CPUs can only execute instructions in serial. To do more than one task, a computer, for example, needs to be able to press the Save Game button, switch to a new task, and resume at that task’s saved spot. The CPU is save scum.
Why is the CPU constantly switching tasks? Because it has so much time available. Programs often need to access data from memory, disk, or the network. Because waiting for data is incredibly slow, there’s often sufficient time to do something else in the meantime.
Threads exist within a process. The distinguishing characteristic of a process is that its memory is independent from other processes. The OS, in conjunction with the CPU, protects a process’s memory from all others.
To share data between processes, Rust channels and data protected by Arc<Mutex<_>>
won’t suffice. You need some support from the OS. For this, reusing network sockets is common. Most operating systems provide specialized forms of interprocess communication (IPC), which are faster, while being less portable.
WebAssembly (Wasm) is interesting because it is an attempt at isolating tasks within the process boundary itself. It’s impossible for tasks running inside a Wasm module to access memory available to other tasks. Originating in web browsers, Wasm treats all code as potentially hostile. If you use third-party dependencies, it’s likely that you haven’t verified the behavior of all of the code that your process executes.
In a sense, Wasm modules are given access to address spaces within your process’s address space. Wasm address spaces are called linear memory. Runtime interprets any request for data within linear memory and makes its own request to the actual virtual memory. Code within the Wasm module is unaware of any memory addresses that the process has access to.
Containers are extensions to processes with further isolation provided by the OS. Processes share the same filesystem, whereas containers have a filesystem created for them. The same is true for other resources, such as the network. Rather than address space, the term used for protections covering these other resources is namespaces.
It’s possible to run an application as its own OS. Chapter 11 provides one implementation. The general term for an application that runs without an OS is to describe it as freestanding—freestanding in the sense that it does not require the support of an OS. Freestanding binaries are used by embedded software developers when there is no OS to rely on.

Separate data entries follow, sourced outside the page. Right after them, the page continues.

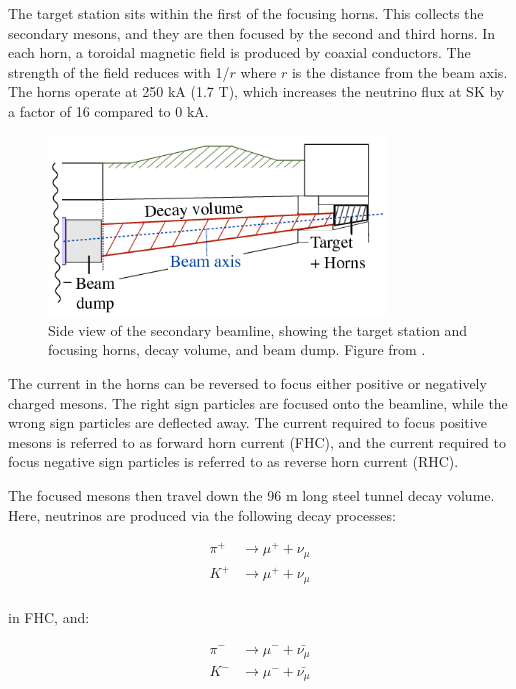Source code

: The target station sits within the first of the focusing horns. This collects the secondary mesons, and they are then focused by the second and third horns. In each horn, a toroidal magnetic field is produced by coaxial conductors. The strength of the field reduces with 1/$r$ where $r$ is the distance from the beam axis. The horns operate at 250 kA (1.7 T), which increases the neutrino flux at SK by a factor of 16 compared to 0 kA. 

\begin{figure}[!htbp]
\centering
\includegraphics*[width=0.8\textwidth,clip]{figs/secondarybeamline}
\caption{Side view of the secondary beamline, showing the target station and focusing horns, decay volume, and beam dump. Figure from \cite{decayhorns}.} \label{secondarybeamline}
\end{figure}

The current in the horns can be reversed to focus either positive or negatively charged mesons. The right sign particles are focused onto the beamline, while the wrong sign particles are deflected away. The current required to focus positive mesons is referred to as forward horn current (FHC), and the current required to focus negative sign particles is referred to as reverse horn current (RHC). 

The focused mesons then travel down the 96 m long steel tunnel decay volume. Here, neutrinos are produced via the following decay processes: 

\begin{equation}
 \begin{aligned}
\pi^{+} &\rightarrow \mu^{+} + \nu_{\mu}\\
K^{+} &\rightarrow \mu^{+} + \nu_{\mu}\\
\end{aligned}
\end{equation}

in FHC, and:

\begin{equation}
\begin{aligned}
\pi^{-} &\rightarrow \mu^{-} + \bar{\nu_{\mu}}\\
K^{-} &\rightarrow \mu^{-} + \bar{\nu_{\mu}}\\
 \end{aligned}
\label{eqn:mesondecay}
\end{equation}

Using freestanding binaries can involve significant limitations, though. Without an OS, applications no longer have virtual memory or multithreading. All of those concerns become your application’s concerns. To reach a middle ground, it is possible to compile a unikernel. A unikernel is a minimal OS paired with a single application. The compilation process strips out everything from the OS that isn’t used by the application that’s being deployed.

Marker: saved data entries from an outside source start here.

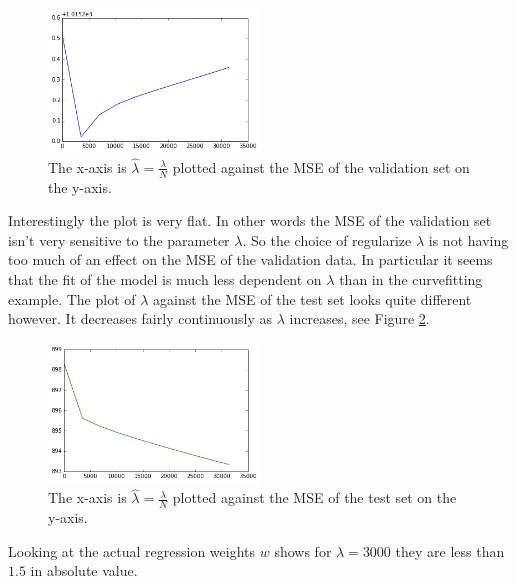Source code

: \documentclass{article}
\begin{document}
%
%
%
\begin{figure}[h]
\centering
\includegraphics[width=0.5\textwidth]{blog-model-selection}
\caption{The x-axis is $\hat{\lambda} = \frac{\lambda}{N}$ plotted against the MSE of the validation set on the y-axis.}
\label{blog-model-selection}
\end{figure}
%
Interestingly the plot is very flat. In other words the MSE of the validation set isn't very sensitive to the parameter $\lambda$.  So the choice of regularize $\lambda$ is not having too much of an effect on the MSE of the validation data. In particular it seems that the fit of the model is much less dependent on $\lambda$ than in the curvefitting example.  The plot of $\lambda$ against the MSE of the test set looks quite different however. It decreases fairly continuously as $\lambda$ increases, see Figure \ref{blog-model-select-test}.
\begin{figure}[h]
\centering
\includegraphics[width=0.5\textwidth]{blog-model-select-test}
\caption{The x-axis is $\hat{\lambda} = \frac{\lambda}{N}$ plotted against the MSE of the test set on the y-axis.}
\label{blog-model-select-test}
\end{figure}
Looking at the actual regression weights $w$ shows for $\lambda = 3000$ they are less than $1.5$ in absolute value.

%
%
\end{document}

Closures and functions both feel like they should be the same type, but they aren’t identical. If you want to create a function that accepts either a function or a closure as an argument, then make use of the std::ops::Fn
family of traits.
A functional style that makes heavy use of higher-order programming and iterators is idiomatic Rust. This approach tends to work better with third-party libraries because std::iter::Iterator
is such a common trait to support.
Threads have less impact than you have probably heard, but spawning threads without bounds can cause significant problems.
To create a byte (u8
) from a literal, use single quotes (e.g., b'a'
). Double quotes (e.g., b"a"
) creates a byte slice ([u8]
) of length 1.
To increase the convenience of enums, it can be handy to bring their variants into local scope with use crate::
.
Isolation is provided as a spectrum. In general, as isolation between software components increases, performance decreases.
1.It’s also possible to use both: sleep for the bulk of the time and a spin loop towards the end.